A43H-3379:
DECADAL CHANGES IN ARCTIC RADIATIVE FORCING FROM AEROSOLS AND TROPOSPHERIC OZONE

Thursday, 18 December 2014
Thomas James Breider1, Loretta J. Mickley2, Daniel J. Jacob3, Melissa Payer Sulprizio1, Betty Croft4, David A Ridley5, Cui Ge6, Qiong Yang7, Cecilia M Bitz8, Joe McConnell9, Sangeeta Sharma10, Henrik Skov11 and Konstantinos Eleftheriadis12, (1)Harvard University, Cambridge, MA, United States, (2)Harvard Univ, Cambridge, MA, United States, (3)Harvard University, School of Engineering and Applied Sciences, Cambridge, MA, United States, (4)Dalhousie University, Halifax, NS, Canada, (5)Massachusetts Institute of Technology, Cambridge, MA, United States, (6)University of Nebraska Lincoln, Lincoln, NE, United States, (7)University of Washington Seattle Campus, Seattle, WA, United States, (8)Univ of Washington, Seattle, WA, United States, (9)Desert Research Institute Reno, Reno, NV, United States, (10)Environment Canada, Toronto, ON, Canada, (11)Aarhus University, Department of Environmental Science, Aarhus, Denmark, (12)National Center for Scientific Research Demokritos, Attiki, Greece
Abstract:
Annual average Arctic sea ice coverage has declined by 3.6% per decade since the 1980s, but factors driving this trend are uncertain.
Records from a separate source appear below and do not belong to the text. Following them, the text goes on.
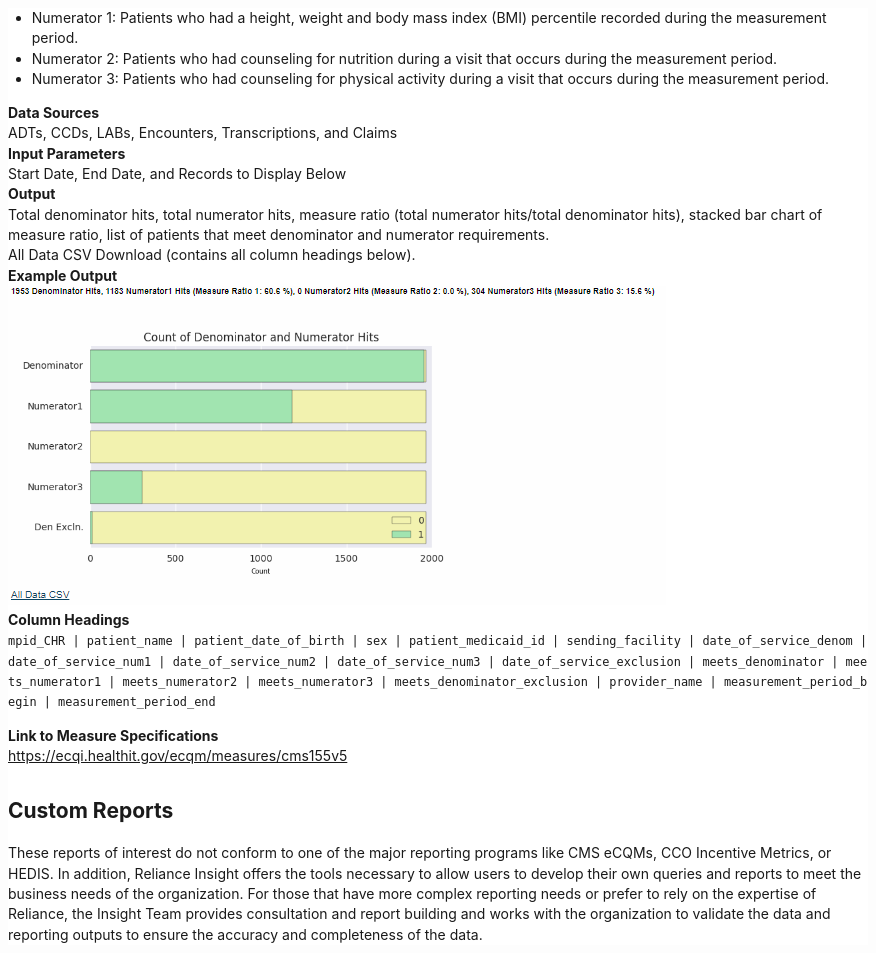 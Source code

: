 * Numerator 1: Patients who had a height, weight and body mass index (BMI) percentile recorded during the measurement period.
* Numerator 2: Patients who had counseling for nutrition during a visit that occurs during the measurement period.
* Numerator 3: Patients who had counseling for physical activity during a visit that occurs during the measurement period.  

**Data Sources**  
ADTs, CCDs, LABs, Encounters, Transcriptions, and Claims   
**Input Parameters**  
Start Date, End Date, and Records to Display Below     
**Output**  
Total denominator hits, total numerator hits, measure ratio (total numerator hits/total denominator hits), stacked bar chart of measure ratio, list of patients that meet denominator and numerator requirements.  
All Data CSV Download (contains all column headings below).  
**Example Output**  
![](pictures/uds_adolescent_bmi_followup_chart.png)  
**Column Headings**  
`mpid_CHR | patient_name | patient_date_of_birth | sex | patient_medicaid_id | sending_facility | date_of_service_denom | date_of_service_num1 | date_of_service_num2 | date_of_service_num3 | date_of_service_exclusion | meets_denominator | meets_numerator1 | meets_numerator2 | meets_numerator3 | meets_denominator_exclusion | provider_name | measurement_period_begin | measurement_period_end`

**Link to Measure Specifications**  
<https://ecqi.healthit.gov/ecqm/measures/cms155v5>  


## Custom Reports  
These reports of interest do not conform to one of the major reporting programs like CMS eCQMs, CCO Incentive Metrics, or HEDIS. In addition, Reliance Insight offers the tools necessary to allow users to develop their own queries and reports to meet the business needs of the organization.  For those that have more complex reporting needs or prefer to rely on the expertise of Reliance, the Insight Team provides consultation and report building and works with the organization to validate the data and reporting outputs to ensure the accuracy and completeness of the data.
Long-term surface observations and ice core records suggest recent, large declines in the Arctic atmospheric burden of sulfate aerosol, which may account in part for the warming trend. The decline in black carbon (BC) aerosol in the Arctic during the same period may partly offset the warming due to decreases in sulfate. Here we use the GEOS-Chem chemical transport model together with a detailed inventory of historical anthropogenic trace gas and primary aerosol emissions to quantify changes in Arctic radiative forcing from tropospheric ozone and aerosol between 1980 and 2010. Previous studies have reported an increasing trend in observed ozone at 500 hPa over Canada, but our simulation shows no significant trend. Over Europe, good agreement is found with observed long-term trends in sulfate in surface air (observed = -0.14±0.02 μg m-3 yr-1, model = -0.13±0.01 μg m-3 yr-1), while the observed trend in sulfate in precipitation (-0.20±0.03 μg m-3 yr-1) is underestimated by 40%. At Alert, the timing of the observed decline in sulfate after 1991 is well captured in the simulation, but the observed trend between 1991 and 2001 (-36.3±4.1 ng m-3 yr-1) is underestimated by 26%. BC observations at remote Arctic surface stations are biased low throughout 1980-2010 by a factor of 2. At Greenland ice cores, observed 1980-2010 trends in sulfate deposition are underestimated by 35%. The smaller model bias in observed sulfate and BC deposition at ice cores in southern Greenland (5% and 65%) compared to northern Greenland (56% and 90%) indicates greater uncertainty in pollution emissions from Eurasian sources. We estimate a surface radiative forcing from atmospheric aerosols in the Arctic during 2008 of -0.51 W m-2. The forcing is largest in spring (-1.36 W m-2) and dominated by sulfate aerosol (87%). We will quantify the contributions to the observed trends in Arctic aerosol, tropospheric ozone, and net forcing in the Arctic between 1980 and 2010 from emissions changes in Western Europe, Russia, China, North America and the former Soviet Union and Eastern block countries.